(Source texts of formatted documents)
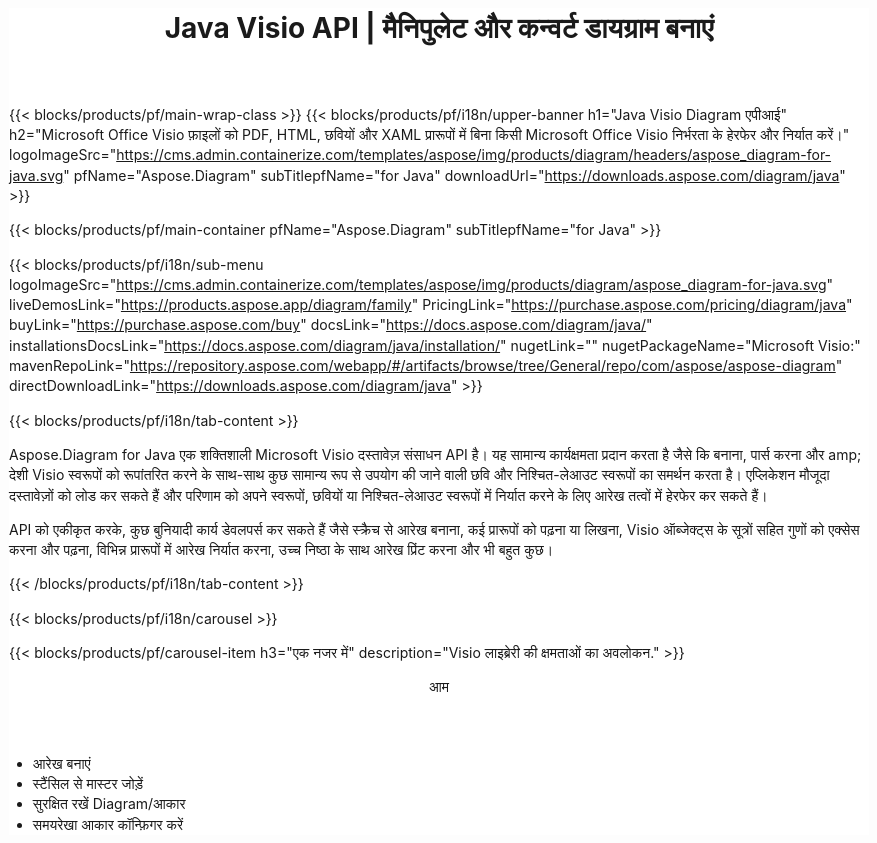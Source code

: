 ﻿---
title: Java Visio API | मैनिपुलेट और कन्वर्ट डायग्राम बनाएं 
weight: 3690
url: /hi/java/ 
description: Visio आरेखों के निर्माण, हेरफेर और रूपांतरण के लिए पुस्तकालय। Java-आधारित अनुप्रयोगों में डायग्राम को अनेक प्रारूपों में निर्यात करें
---
{{< blocks/products/pf/main-wrap-class >}}
{{< blocks/products/pf/i18n/upper-banner h1="Java Visio Diagram एपीआई" h2="Microsoft Office Visio फ़ाइलों को PDF, HTML, छवियों और XAML प्रारूपों में बिना किसी Microsoft Office Visio निर्भरता के हेरफेर और निर्यात करें।" logoImageSrc="https://cms.admin.containerize.com/templates/aspose/img/products/diagram/headers/aspose_diagram-for-java.svg" pfName="Aspose.Diagram" subTitlepfName="for Java" downloadUrl="https://downloads.aspose.com/diagram/java" >}}

{{< blocks/products/pf/main-container pfName="Aspose.Diagram" subTitlepfName="for Java" >}}

{{< blocks/products/pf/i18n/sub-menu logoImageSrc="https://cms.admin.containerize.com/templates/aspose/img/products/diagram/aspose_diagram-for-java.svg" liveDemosLink="https://products.aspose.app/diagram/family" PricingLink="https://purchase.aspose.com/pricing/diagram/java" buyLink="https://purchase.aspose.com/buy" docsLink="https://docs.aspose.com/diagram/java/" installationsDocsLink="https://docs.aspose.com/diagram/java/installation/" nugetLink="" nugetPackageName="Microsoft Visio:" mavenRepoLink="https://repository.aspose.com/webapp/#/artifacts/browse/tree/General/repo/com/aspose/aspose-diagram" directDownloadLink="https://downloads.aspose.com/diagram/java" >}}

{{< blocks/products/pf/i18n/tab-content >}}
<p>
 Aspose.Diagram for Java एक शक्तिशाली Microsoft Visio दस्तावेज़ संसाधन API है। यह सामान्य कार्यक्षमता प्रदान करता है जैसे कि बनाना, पार्स करना और amp; देशी Visio स्वरूपों को रूपांतरित करने के साथ-साथ कुछ सामान्य रूप से उपयोग की जाने वाली छवि और निश्चित-लेआउट स्वरूपों का समर्थन करता है। एप्लिकेशन मौजूदा दस्तावेज़ों को लोड कर सकते हैं और परिणाम को अपने स्वरूपों, छवियों या निश्चित-लेआउट स्वरूपों में निर्यात करने के लिए आरेख तत्वों में हेरफेर कर सकते हैं।
</p>

<p>
 API को एकीकृत करके, कुछ बुनियादी कार्य डेवलपर्स कर सकते हैं जैसे स्क्रैच से आरेख बनाना, कई प्रारूपों को पढ़ना या लिखना, Visio ऑब्जेक्ट्स के सूत्रों सहित गुणों को एक्सेस करना और पढ़ना, विभिन्न प्रारूपों में आरेख निर्यात करना, उच्च निष्ठा के साथ आरेख प्रिंट करना और भी बहुत कुछ।
</p>

{{< /blocks/products/pf/i18n/tab-content >}}


{{< blocks/products/pf/i18n/carousel >}}

{{< blocks/products/pf/carousel-item h3="एक नजर में" description="Visio लाइब्रेरी की क्षमताओं का अवलोकन." >}}
<div class="diagram1 d1-java">
 <div class="d1-row">
  <div class="d1-col d1-left">
   <header>
    <i class="fa fa-bars">
    </i>
    आम
   </header>
   <ul>
    <li>
     आरेख बनाएं
    </li>
    <li>
     स्टैंसिल से मास्टर जोड़ें
    </li>
    <li>
     सुरक्षित रखें Diagram/आकार
    </li>
    <li>
     समयरेखा आकार कॉन्फ़िगर करें
    </li>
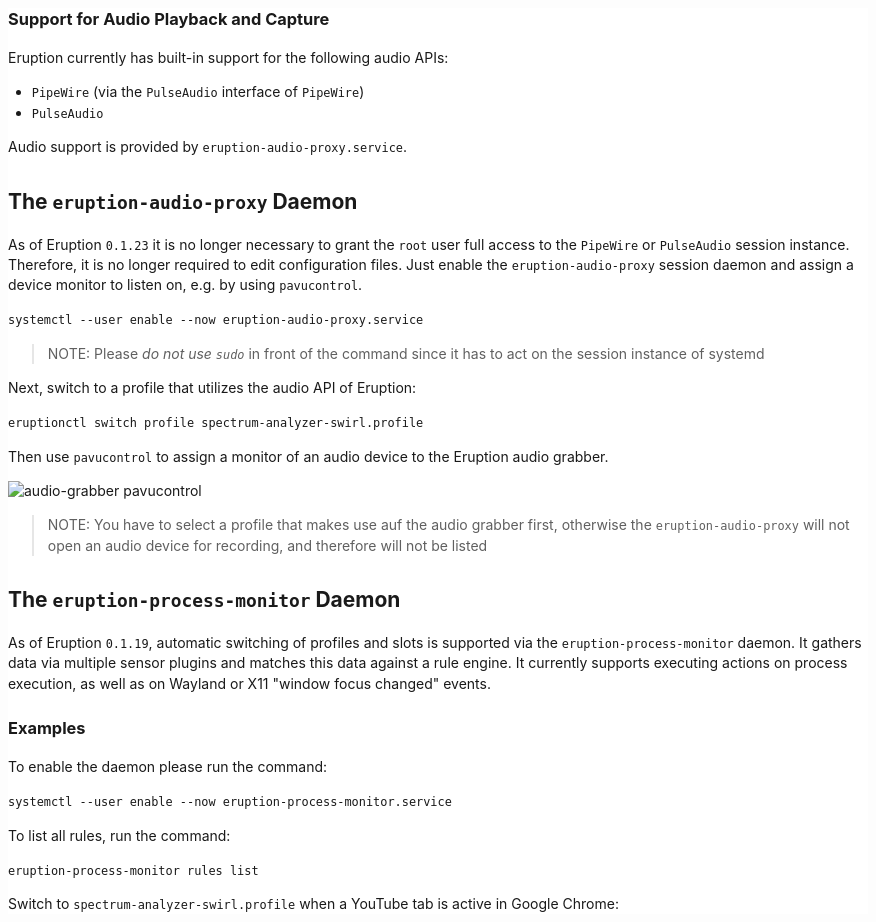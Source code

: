 ### Support for Audio Playback and Capture

Eruption currently has built-in support for the following audio APIs:

* `PipeWire` (via the `PulseAudio` interface of `PipeWire`)
* `PulseAudio`

Audio support is provided by `eruption-audio-proxy.service`.

## The `eruption-audio-proxy` Daemon

As of Eruption `0.1.23` it is no longer necessary to grant the `root` user full access to the `PipeWire` or `PulseAudio`
session instance. Therefore, it is no longer required to edit configuration files. Just enable the `eruption-audio-proxy`
session daemon and assign a device monitor to listen on, e.g. by using `pavucontrol`.

```shell
systemctl --user enable --now eruption-audio-proxy.service
```

> NOTE: Please _do not use `sudo`_ in front of the command since it has to act on the session instance of systemd

Next, switch to a profile that utilizes the audio API of Eruption:

```shell
eruptionctl switch profile spectrum-analyzer-swirl.profile
```

Then use `pavucontrol` to assign a monitor of an audio device to the Eruption audio grabber.

![audio-grabber pavucontrol](docs/assets/screenshot-audio-grabber-pavucontrol.png)
> NOTE: You have to select a profile that makes use auf the audio grabber first, otherwise the
> `eruption-audio-proxy` will not open an audio device for recording, and therefore will not be listed

## The `eruption-process-monitor` Daemon

As of Eruption `0.1.19`, automatic switching of profiles and slots is supported via the `eruption-process-monitor`
daemon. It gathers data via multiple sensor plugins and matches this data against a rule engine.
It currently supports executing actions on process execution, as well as on Wayland or X11 "window focus changed" events.

### Examples

To enable the daemon please run the command:

`systemctl --user enable --now eruption-process-monitor.service`

To list all rules, run the command:

`eruption-process-monitor rules list`

Switch to `spectrum-analyzer-swirl.profile` when a YouTube tab is active in Google Chrome:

▸ **INSTRUCTIONS TO FOLLOW**
Quote verbatim the line containing "Eruption currently has" and every line after it through the end of the records above.

▸ **PROBLEM SOLUTION**
Eruption currently has built-in support for the following audio APIs:

* `PipeWire` (via the `PulseAudio` interface of `PipeWire`)
* `PulseAudio`

Audio support is provided by `eruption-audio-proxy.service`.

## The `eruption-audio-proxy` Daemon

As of Eruption `0.1.23` it is no longer necessary to grant the `root` user full access to the `PipeWire` or `PulseAudio`
session instance. Therefore, it is no longer required to edit configuration files. Just enable the `eruption-audio-proxy`
session daemon and assign a device monitor to listen on, e.g. by using `pavucontrol`.

```shell
systemctl --user enable --now eruption-audio-proxy.service
```

> NOTE: Please _do not use `sudo`_ in front of the command since it has to act on the session instance of systemd

Next, switch to a profile that utilizes the audio API of Eruption:

```shell
eruptionctl switch profile spectrum-analyzer-swirl.profile
```

Then use `pavucontrol` to assign a monitor of an audio device to the Eruption audio grabber.

![audio-grabber pavucontrol](docs/assets/screenshot-audio-grabber-pavucontrol.png)
> NOTE: You have to select a profile that makes use auf the audio grabber first, otherwise the
> `eruption-audio-proxy` will not open an audio device for recording, and therefore will not be listed

## The `eruption-process-monitor` Daemon

As of Eruption `0.1.19`, automatic switching of profiles and slots is supported via the `eruption-process-monitor`
daemon. It gathers data via multiple sensor plugins and matches this data against a rule engine.
It currently supports executing actions on process execution, as well as on Wayland or X11 "window focus changed" events.

### Examples

To enable the daemon please run the command:

`systemctl --user enable --now eruption-process-monitor.service`

To list all rules, run the command:

`eruption-process-monitor rules list`

Switch to `spectrum-analyzer-swirl.profile` when a YouTube tab is active in Google Chrome:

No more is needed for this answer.